What I have attempted to demonstrate is how to create a global variable and store the trigger time of the macro.

Here goes...

  1. created "global" variable MacroTriggerTimeEpoch to store the trigger time of this macro.
  2. Pause for 9 seconds.
  3. called submacro asynchronously (here is the dumb luck, I was dogmatically following the example provided in the other post on TRIGGERTIME() which had asynchronously selected). This submacro stored its trigger time in a "global" variable floatUnixTime. This trigger time will be approximately 9 seconds later than the current macro's due to step 2.
  4. the Pause Until Conditions are Met compares the time differences between floatUnixTime (i.e., the trigger time of the submacro delayed by 9 seconds) and the trigger time of this macro. "Aside" -- I probably should have used the "global" variable MacroTriggerTimeEpoch to show its use.
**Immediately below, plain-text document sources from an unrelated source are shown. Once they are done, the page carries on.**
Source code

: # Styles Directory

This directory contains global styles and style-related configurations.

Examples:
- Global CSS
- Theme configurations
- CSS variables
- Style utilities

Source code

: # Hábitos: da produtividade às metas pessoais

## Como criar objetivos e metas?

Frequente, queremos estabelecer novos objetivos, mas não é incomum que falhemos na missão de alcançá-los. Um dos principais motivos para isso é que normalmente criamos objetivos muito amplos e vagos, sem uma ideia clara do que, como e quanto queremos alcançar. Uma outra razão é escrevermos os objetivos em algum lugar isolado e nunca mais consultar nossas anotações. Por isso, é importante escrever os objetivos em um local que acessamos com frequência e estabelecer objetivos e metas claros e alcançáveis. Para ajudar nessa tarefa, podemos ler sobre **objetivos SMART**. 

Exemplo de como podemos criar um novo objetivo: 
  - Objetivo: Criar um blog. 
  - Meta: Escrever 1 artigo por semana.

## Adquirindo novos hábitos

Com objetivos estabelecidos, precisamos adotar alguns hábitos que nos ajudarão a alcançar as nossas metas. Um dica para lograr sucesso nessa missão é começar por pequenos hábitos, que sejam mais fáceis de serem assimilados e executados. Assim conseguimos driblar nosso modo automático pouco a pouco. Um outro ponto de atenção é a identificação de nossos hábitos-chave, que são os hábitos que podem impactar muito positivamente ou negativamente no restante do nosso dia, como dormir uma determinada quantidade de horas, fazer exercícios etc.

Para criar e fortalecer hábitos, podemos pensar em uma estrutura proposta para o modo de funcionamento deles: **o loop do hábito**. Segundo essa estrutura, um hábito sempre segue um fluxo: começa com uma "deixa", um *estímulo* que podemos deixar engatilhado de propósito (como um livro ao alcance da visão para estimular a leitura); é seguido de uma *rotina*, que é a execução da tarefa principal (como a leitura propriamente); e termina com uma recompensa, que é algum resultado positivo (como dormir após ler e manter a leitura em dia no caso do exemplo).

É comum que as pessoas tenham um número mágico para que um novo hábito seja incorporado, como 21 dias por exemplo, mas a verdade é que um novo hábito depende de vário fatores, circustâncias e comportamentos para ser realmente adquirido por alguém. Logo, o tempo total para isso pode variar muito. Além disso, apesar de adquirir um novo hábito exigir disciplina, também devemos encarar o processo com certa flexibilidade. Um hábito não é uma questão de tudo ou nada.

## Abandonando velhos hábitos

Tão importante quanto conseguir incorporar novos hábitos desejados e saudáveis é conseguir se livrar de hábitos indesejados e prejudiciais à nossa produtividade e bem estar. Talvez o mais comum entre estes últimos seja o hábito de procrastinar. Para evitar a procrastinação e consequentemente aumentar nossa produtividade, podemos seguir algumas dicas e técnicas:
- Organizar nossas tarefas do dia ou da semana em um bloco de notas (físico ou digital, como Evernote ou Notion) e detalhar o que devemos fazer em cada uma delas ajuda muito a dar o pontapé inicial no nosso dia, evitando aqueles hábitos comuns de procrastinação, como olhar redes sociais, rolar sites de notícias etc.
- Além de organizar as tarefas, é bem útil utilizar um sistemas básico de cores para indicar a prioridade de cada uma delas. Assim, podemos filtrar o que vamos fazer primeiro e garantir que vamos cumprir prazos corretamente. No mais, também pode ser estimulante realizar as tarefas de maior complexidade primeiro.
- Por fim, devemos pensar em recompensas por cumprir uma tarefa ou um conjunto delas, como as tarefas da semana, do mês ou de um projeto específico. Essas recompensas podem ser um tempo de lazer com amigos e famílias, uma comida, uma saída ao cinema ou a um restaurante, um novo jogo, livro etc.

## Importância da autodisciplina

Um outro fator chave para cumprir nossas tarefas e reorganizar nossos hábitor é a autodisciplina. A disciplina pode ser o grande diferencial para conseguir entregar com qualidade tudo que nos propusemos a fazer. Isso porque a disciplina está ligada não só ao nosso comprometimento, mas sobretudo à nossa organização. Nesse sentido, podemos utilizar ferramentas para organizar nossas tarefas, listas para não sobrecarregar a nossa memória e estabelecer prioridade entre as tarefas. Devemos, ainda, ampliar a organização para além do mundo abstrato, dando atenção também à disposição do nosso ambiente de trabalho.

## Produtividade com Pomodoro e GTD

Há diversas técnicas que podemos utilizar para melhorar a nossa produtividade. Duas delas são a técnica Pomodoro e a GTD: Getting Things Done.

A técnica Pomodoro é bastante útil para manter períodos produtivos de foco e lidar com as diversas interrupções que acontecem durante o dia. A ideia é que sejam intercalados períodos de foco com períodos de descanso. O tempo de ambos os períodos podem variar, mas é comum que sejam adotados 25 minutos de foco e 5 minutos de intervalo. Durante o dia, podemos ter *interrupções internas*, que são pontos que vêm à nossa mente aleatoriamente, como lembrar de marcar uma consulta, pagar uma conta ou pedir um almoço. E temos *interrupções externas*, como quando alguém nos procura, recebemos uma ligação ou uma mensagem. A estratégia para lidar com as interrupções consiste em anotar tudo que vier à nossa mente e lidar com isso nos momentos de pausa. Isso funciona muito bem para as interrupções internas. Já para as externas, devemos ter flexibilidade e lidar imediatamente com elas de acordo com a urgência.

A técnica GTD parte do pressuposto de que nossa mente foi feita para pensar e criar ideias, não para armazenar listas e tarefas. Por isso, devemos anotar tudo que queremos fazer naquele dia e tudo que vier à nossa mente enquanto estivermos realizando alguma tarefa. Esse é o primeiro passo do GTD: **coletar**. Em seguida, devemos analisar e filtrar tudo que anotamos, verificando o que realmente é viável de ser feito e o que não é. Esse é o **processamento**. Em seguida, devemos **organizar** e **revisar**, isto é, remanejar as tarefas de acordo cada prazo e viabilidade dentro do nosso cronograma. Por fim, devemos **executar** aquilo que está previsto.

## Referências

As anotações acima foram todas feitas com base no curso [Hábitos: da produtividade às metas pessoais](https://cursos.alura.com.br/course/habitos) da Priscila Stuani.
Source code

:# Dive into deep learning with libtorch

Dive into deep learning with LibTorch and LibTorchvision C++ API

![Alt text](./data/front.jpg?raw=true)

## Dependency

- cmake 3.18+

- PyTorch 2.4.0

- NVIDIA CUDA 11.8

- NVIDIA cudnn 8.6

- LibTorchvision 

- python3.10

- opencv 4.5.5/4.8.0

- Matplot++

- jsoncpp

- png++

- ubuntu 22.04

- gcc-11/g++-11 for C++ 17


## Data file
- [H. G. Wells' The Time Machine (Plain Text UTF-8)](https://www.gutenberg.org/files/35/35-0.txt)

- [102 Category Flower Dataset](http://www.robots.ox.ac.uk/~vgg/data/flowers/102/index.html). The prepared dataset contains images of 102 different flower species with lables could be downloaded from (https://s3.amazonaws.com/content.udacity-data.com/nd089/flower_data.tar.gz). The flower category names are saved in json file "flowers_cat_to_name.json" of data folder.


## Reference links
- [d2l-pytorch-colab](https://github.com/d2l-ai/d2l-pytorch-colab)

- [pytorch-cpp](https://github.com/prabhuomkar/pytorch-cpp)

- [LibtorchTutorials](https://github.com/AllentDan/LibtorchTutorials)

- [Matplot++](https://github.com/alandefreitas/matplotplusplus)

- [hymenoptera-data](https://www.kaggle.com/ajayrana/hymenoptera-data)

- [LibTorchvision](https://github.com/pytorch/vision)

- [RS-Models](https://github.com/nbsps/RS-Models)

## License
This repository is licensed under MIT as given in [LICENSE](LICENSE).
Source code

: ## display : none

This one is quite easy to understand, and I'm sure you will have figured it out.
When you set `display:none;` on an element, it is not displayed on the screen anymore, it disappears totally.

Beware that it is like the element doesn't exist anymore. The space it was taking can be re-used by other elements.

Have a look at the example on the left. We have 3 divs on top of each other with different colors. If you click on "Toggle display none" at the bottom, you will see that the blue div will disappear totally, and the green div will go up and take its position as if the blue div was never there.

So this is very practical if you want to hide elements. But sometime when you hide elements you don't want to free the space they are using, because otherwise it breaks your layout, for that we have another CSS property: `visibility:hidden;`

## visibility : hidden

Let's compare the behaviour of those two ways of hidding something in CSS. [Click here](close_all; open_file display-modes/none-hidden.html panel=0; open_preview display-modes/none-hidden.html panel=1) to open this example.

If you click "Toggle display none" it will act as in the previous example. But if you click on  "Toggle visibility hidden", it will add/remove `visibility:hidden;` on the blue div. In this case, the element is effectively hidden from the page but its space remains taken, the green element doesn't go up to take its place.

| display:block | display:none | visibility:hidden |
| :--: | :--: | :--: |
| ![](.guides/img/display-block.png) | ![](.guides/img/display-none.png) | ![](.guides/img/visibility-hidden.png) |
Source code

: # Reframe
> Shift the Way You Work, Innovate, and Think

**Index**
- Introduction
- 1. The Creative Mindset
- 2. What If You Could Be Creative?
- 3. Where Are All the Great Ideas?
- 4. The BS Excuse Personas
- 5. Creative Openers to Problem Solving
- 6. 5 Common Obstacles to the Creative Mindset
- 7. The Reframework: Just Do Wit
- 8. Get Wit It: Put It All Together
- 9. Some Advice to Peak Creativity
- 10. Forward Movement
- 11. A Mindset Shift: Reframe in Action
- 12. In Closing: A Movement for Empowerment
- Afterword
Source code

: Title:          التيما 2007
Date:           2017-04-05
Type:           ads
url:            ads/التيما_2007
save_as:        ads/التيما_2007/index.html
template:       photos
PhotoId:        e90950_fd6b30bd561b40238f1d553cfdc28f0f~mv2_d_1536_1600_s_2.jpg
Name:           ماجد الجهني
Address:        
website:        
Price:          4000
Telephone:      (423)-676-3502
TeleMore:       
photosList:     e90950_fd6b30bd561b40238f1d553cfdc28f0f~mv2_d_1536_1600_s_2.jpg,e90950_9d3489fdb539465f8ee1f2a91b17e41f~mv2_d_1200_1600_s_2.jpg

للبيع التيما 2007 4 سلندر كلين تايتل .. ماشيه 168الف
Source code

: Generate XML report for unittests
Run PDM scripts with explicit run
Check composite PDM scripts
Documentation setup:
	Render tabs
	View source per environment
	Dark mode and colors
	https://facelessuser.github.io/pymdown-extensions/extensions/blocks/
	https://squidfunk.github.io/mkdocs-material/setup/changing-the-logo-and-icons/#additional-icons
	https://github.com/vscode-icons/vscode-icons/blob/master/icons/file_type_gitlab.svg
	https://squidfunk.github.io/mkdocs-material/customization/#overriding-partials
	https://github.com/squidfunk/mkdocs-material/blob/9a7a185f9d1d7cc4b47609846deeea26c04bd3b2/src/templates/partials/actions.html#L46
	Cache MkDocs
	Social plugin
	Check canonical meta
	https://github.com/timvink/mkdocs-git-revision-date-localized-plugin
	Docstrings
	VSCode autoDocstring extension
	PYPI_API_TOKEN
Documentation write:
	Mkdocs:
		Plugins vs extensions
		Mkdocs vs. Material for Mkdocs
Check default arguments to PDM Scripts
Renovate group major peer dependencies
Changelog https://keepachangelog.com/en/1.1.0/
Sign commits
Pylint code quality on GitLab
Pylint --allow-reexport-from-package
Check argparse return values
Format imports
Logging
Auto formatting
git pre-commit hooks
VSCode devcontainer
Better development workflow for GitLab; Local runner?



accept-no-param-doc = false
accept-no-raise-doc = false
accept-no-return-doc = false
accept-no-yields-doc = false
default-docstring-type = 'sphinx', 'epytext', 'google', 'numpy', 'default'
The value of these two are the same (MacroTriggerTimeEpoch is the TRIGGERTIME() of this macro). floatUnixTime is larger than MacroTriggerTimeEpoch due to the Pause for 9 seconds in step 2. In retrospect, I don't think my demo macro even needs this step 4. More of me just following the dogma from the previous example.
  5. Displayed the calculated values demonstrating the use of "global" variable.

I hope this helps. I am still quite new to Keyboard Maestro and I do not have experience as a software developer or the like. I am finding this work intriguing to the point where I am questioning my career decisions from 30 years ago. But alas, that ship has sailed.